- **Assignment**
Exactly as written, copy the lines that run from the start of the data below to the line containing "oppression, but he", both ends included.

- **Extracted material**

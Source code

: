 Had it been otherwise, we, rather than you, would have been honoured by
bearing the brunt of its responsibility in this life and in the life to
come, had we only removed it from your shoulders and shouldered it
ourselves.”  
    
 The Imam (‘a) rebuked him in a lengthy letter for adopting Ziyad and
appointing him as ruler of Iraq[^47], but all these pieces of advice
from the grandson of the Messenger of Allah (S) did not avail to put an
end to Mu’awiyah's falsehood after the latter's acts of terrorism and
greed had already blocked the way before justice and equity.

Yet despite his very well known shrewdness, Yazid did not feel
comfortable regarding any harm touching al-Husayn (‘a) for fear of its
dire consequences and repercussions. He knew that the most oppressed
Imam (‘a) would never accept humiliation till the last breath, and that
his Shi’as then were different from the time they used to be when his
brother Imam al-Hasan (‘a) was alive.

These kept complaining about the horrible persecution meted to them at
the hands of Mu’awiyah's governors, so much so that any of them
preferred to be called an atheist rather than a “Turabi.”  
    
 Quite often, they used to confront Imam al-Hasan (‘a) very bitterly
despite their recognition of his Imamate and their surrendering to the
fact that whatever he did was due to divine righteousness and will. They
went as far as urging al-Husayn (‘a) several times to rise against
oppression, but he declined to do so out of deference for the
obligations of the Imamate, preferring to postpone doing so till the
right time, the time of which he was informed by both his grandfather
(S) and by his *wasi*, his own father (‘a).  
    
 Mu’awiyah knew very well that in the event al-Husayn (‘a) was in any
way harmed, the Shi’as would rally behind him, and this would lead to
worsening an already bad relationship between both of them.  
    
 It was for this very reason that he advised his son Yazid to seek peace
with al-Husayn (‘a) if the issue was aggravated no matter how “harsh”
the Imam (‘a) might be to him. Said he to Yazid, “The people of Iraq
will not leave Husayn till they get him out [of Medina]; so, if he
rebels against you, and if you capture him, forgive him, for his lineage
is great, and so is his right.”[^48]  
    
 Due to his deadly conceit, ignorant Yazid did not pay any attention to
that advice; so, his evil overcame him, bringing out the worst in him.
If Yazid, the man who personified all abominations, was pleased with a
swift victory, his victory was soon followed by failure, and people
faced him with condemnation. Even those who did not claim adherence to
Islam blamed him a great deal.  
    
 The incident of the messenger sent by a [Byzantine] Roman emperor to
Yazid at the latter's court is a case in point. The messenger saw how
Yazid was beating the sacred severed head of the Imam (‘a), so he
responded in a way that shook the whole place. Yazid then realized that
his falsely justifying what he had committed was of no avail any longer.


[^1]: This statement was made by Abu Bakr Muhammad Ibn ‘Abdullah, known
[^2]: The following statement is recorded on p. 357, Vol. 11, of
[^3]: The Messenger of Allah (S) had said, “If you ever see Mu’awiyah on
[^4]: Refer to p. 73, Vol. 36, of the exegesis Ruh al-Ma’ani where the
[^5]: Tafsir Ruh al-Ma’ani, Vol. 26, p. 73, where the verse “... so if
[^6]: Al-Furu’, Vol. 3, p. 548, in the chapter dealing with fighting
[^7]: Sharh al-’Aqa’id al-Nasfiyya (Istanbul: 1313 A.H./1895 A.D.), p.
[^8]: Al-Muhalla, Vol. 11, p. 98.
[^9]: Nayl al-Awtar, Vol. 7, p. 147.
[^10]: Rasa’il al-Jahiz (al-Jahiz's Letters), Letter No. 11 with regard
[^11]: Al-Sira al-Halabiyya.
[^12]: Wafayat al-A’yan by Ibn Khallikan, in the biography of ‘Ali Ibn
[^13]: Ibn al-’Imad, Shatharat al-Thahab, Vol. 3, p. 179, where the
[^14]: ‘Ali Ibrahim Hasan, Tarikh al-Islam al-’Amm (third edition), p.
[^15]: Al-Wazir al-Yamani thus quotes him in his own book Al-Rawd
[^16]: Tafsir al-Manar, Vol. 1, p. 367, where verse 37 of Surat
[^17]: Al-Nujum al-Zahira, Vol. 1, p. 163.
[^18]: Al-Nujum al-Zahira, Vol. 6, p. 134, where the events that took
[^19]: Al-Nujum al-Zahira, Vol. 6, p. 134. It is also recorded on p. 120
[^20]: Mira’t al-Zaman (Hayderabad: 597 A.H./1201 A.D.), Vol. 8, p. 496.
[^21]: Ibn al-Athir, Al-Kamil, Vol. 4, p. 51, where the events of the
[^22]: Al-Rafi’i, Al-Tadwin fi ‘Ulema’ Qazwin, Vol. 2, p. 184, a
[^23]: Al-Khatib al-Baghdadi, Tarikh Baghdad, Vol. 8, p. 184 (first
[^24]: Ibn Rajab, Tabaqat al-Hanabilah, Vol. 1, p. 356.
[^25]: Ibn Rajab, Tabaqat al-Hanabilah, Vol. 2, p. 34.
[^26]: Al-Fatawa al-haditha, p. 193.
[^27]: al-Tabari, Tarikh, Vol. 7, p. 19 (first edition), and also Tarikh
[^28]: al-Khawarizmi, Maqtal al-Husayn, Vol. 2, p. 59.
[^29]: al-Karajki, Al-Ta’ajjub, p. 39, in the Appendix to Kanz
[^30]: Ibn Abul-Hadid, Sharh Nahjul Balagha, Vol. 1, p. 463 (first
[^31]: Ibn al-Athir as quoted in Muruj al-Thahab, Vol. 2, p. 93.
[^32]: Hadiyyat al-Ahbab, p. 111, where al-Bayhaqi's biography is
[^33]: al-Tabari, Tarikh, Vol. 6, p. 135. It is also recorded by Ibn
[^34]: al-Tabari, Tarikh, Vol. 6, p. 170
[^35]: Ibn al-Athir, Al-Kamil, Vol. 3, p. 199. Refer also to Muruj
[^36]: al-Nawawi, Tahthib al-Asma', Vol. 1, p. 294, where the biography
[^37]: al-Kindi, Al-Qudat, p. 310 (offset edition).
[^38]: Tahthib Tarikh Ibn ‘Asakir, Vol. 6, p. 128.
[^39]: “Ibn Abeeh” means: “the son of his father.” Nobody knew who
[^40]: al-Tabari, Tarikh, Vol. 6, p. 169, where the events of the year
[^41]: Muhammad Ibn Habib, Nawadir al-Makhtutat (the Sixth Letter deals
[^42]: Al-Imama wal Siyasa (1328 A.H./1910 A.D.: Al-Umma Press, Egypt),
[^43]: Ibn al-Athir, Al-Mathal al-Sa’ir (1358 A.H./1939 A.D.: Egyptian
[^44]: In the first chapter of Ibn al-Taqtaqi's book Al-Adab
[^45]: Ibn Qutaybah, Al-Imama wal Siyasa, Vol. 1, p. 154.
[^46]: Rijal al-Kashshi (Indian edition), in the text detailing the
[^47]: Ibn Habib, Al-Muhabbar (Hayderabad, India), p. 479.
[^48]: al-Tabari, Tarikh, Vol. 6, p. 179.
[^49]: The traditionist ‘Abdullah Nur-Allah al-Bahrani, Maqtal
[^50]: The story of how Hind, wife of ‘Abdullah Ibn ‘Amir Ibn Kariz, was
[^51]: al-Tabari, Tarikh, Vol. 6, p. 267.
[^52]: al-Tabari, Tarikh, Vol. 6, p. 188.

- **Answer for the task**
Source code

: Had it been otherwise, we, rather than you, would have been honoured by
bearing the brunt of its responsibility in this life and in the life to
come, had we only removed it from your shoulders and shouldered it
ourselves.”  
    
 The Imam (‘a) rebuked him in a lengthy letter for adopting Ziyad and
appointing him as ruler of Iraq[^47], but all these pieces of advice
from the grandson of the Messenger of Allah (S) did not avail to put an
end to Mu’awiyah's falsehood after the latter's acts of terrorism and
greed had already blocked the way before justice and equity.

Yet despite his very well known shrewdness, Yazid did not feel
comfortable regarding any harm touching al-Husayn (‘a) for fear of its
dire consequences and repercussions. He knew that the most oppressed
Imam (‘a) would never accept humiliation till the last breath, and that
his Shi’as then were different from the time they used to be when his
brother Imam al-Hasan (‘a) was alive.

These kept complaining about the horrible persecution meted to them at
the hands of Mu’awiyah's governors, so much so that any of them
preferred to be called an atheist rather than a “Turabi.”  
    
 Quite often, they used to confront Imam al-Hasan (‘a) very bitterly
despite their recognition of his Imamate and their surrendering to the
fact that whatever he did was due to divine righteousness and will. They
went as far as urging al-Husayn (‘a) several times to rise against
oppression, but he declined to do so out of deference for the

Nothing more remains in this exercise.